L’Assemblée nationale du Sénégal tient, ce lundi 10 août 2026, une session extraordinaire consacrée à la ratification de six nouvelles commissions d’enquête parlementaires. Ces instances sont appelées à examiner plusieurs dossiers sensibles liés à la gestion financière et foncière de l’État, notamment le domaine maritime, le programme « Un étudiant, un ordinateur », les cessions d’immeubles de l’État et le renouvellement des licences de pêche.
Le mouvement citoyen FRAPP salue le recours à ces mécanismes de contrôle parlementaire, mais appelle à la vigilance face au risque de voir ces nouvelles initiatives se transformer en simples effets d’annonce. Pour l’organisation, la crédibilité du contrôle exercé par les députés dépendra surtout de la capacité de l’Assemblée nationale à assurer le suivi des dossiers déjà ouverts et à publier leurs conclusions.

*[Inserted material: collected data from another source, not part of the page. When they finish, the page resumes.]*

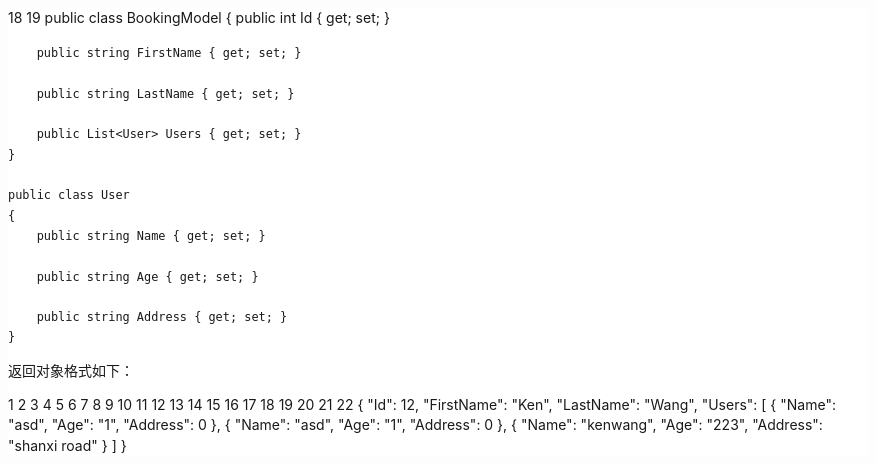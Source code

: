 18
19
public class BookingModel
    {
        public int Id { get; set; }
 
        public string FirstName { get; set; }
 
        public string LastName { get; set; }
 
        public List<User> Users { get; set; }
    }
 
    public class User
    {
        public string Name { get; set; }
 
        public string Age { get; set; }
 
        public string Address { get; set; }
    }
返回对象格式如下：

1
2
3
4
5
6
7
8
9
10
11
12
13
14
15
16
17
18
19
20
21
22
{
    "Id": 12,
    "FirstName": "Ken",
    "LastName": "Wang",
    "Users": [
        {
            "Name": "asd",
            "Age": "1",
            "Address": 0
        },
        {
            "Name": "asd",
            "Age": "1",
            "Address": 0
        },
        {
            "Name": "kenwang",
            "Age": "223",
            "Address": "shanxi road"
        }
    ]
}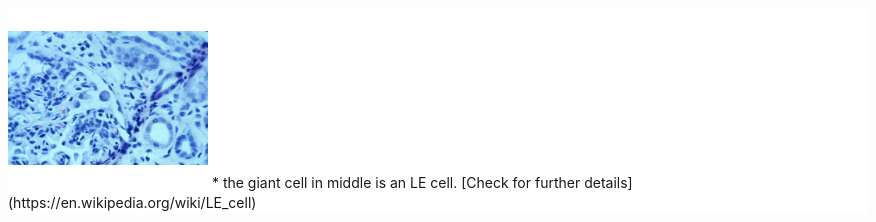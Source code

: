 <img src="/assets/pathology/test1/3rdLecture-AutoImmuneDisease/image22.jpeg" alt="Klematis" width="200" height="180">
<a/>
* the giant cell in middle is an LE cell. 
[Check for further details](https://en.wikipedia.org/wiki/LE_cell)

<a target="_blank" href="/assets/pathology/test1/3rdLecture-AutoImmuneDisease/image23.jpeg">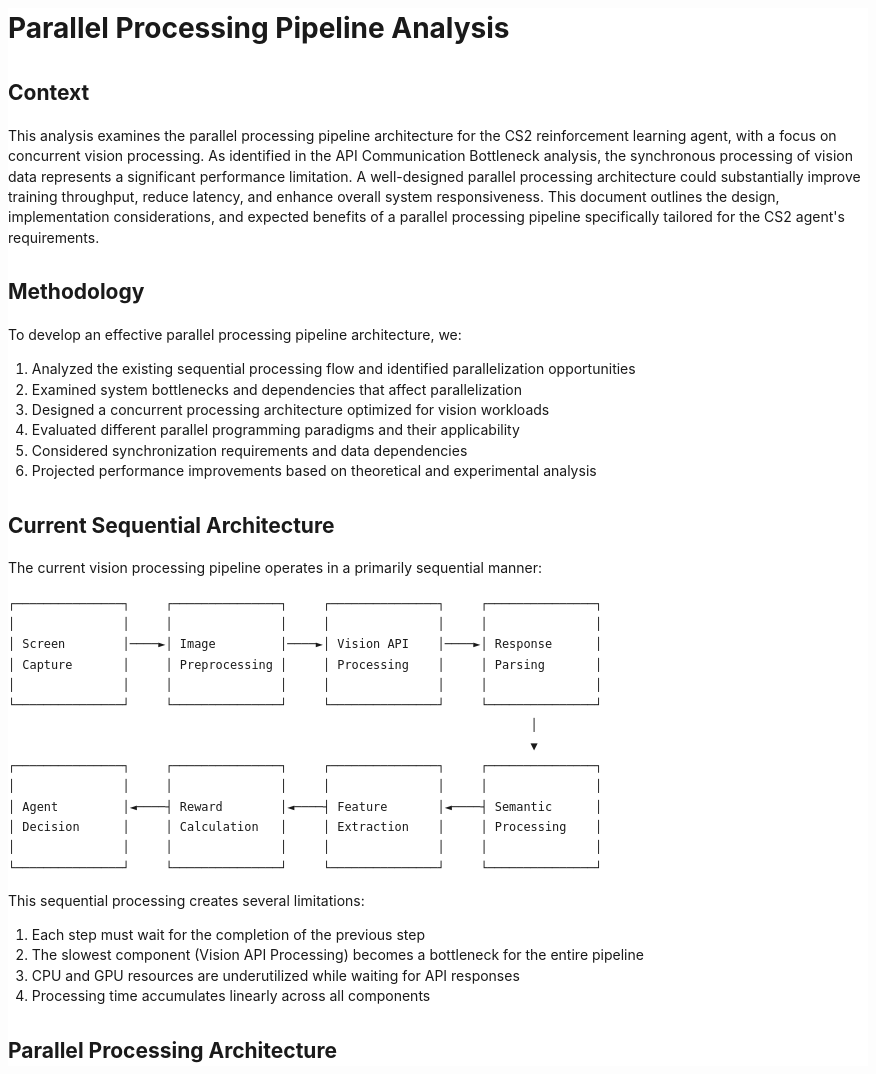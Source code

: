 # Parallel Processing Pipeline Analysis

## Context
This analysis examines the parallel processing pipeline architecture for the CS2 reinforcement learning agent, with a focus on concurrent vision processing. As identified in the API Communication Bottleneck analysis, the synchronous processing of vision data represents a significant performance limitation. A well-designed parallel processing architecture could substantially improve training throughput, reduce latency, and enhance overall system responsiveness. This document outlines the design, implementation considerations, and expected benefits of a parallel processing pipeline specifically tailored for the CS2 agent's requirements.

## Methodology
To develop an effective parallel processing pipeline architecture, we:
1. Analyzed the existing sequential processing flow and identified parallelization opportunities
2. Examined system bottlenecks and dependencies that affect parallelization
3. Designed a concurrent processing architecture optimized for vision workloads
4. Evaluated different parallel programming paradigms and their applicability
5. Considered synchronization requirements and data dependencies
6. Projected performance improvements based on theoretical and experimental analysis

## Current Sequential Architecture

The current vision processing pipeline operates in a primarily sequential manner:

```
┌───────────────┐     ┌───────────────┐     ┌───────────────┐     ┌───────────────┐
│               │     │               │     │               │     │               │
│ Screen        │────►│ Image         │────►│ Vision API    │────►│ Response      │
│ Capture       │     │ Preprocessing │     │ Processing    │     │ Parsing       │
│               │     │               │     │               │     │               │
└───────────────┘     └───────────────┘     └───────────────┘     └───────────────┘
                                                                         │
                                                                         ▼
┌───────────────┐     ┌───────────────┐     ┌───────────────┐     ┌───────────────┐
│               │     │               │     │               │     │               │
│ Agent         │◄────┤ Reward        │◄────┤ Feature       │◄────┤ Semantic      │
│ Decision      │     │ Calculation   │     │ Extraction    │     │ Processing    │
│               │     │               │     │               │     │               │
└───────────────┘     └───────────────┘     └───────────────┘     └───────────────┘
```

This sequential processing creates several limitations:
1. Each step must wait for the completion of the previous step
2. The slowest component (Vision API Processing) becomes a bottleneck for the entire pipeline
3. CPU and GPU resources are underutilized while waiting for API responses
4. Processing time accumulates linearly across all components

## Parallel Processing Architecture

Le FRAPP cite notamment l’affaire Softcare, révélée à la fin de l’année 2025. Le dossier avait suscité de vives préoccupations après des accusations portant sur l’utilisation de matières premières périmées dans la fabrication de couches pour bébés et de serviettes hygiéniques. L’affaire avait également été marquée par des accusations de tentatives de corruption visant des inspecteurs.
À la suite de ces révélations, une mission d’information parlementaire avait été mise en place, avec la perspective d’un débat en séance plénière. Mais plusieurs mois après l’expiration de son mandat, aucun rapport n’a, selon le FRAPP, été rendu public et aucune séance plénière consacrée à ses conclusions n’a été organisée.
Le mouvement citoyen dénonce ainsi un « silence institutionnel » et s’interroge sur le traitement réservé aux différents dossiers soumis au contrôle parlementaire. Il réclame la publication immédiate de l’état d’avancement du rapport sur l’affaire Softcare ainsi que la tenue du débat plénier annoncé.
Le FRAPP demande également l’audition publique des ministres de la Santé et du Commerce afin que les responsabilités et les éventuelles défaillances dans la gestion de ce dossier puissent être clarifiées.
Au-delà du cas Softcare, l’organisation plaide pour l’instauration d’un mécanisme de suivi régulier et public des commissions d’enquête parlementaires et des missions d’information de l’Assemblée nationale. Pour le mouvement, le contrôle parlementaire ne saurait se limiter à l’ouverture d’enquêtes ou à l’adoption de résolutions : sa crédibilité repose sur la capacité des institutions à mener les investigations à leur terme, à publier leurs conclusions et à rendre compte aux citoyens.
Dans ce contexte, le FRAPP met en garde contre une justice politique qu’il qualifie de « à géométrie variable » et invite l’Assemblée nationale à faire preuve de cohérence dans le traitement des dossiers. Pour le mouvement, les nouvelles commissions d’enquête ne pourront convaincre que si elles s’accompagnent d’un véritable suivi des investigations déjà engagées, notamment celle concernant Softcare.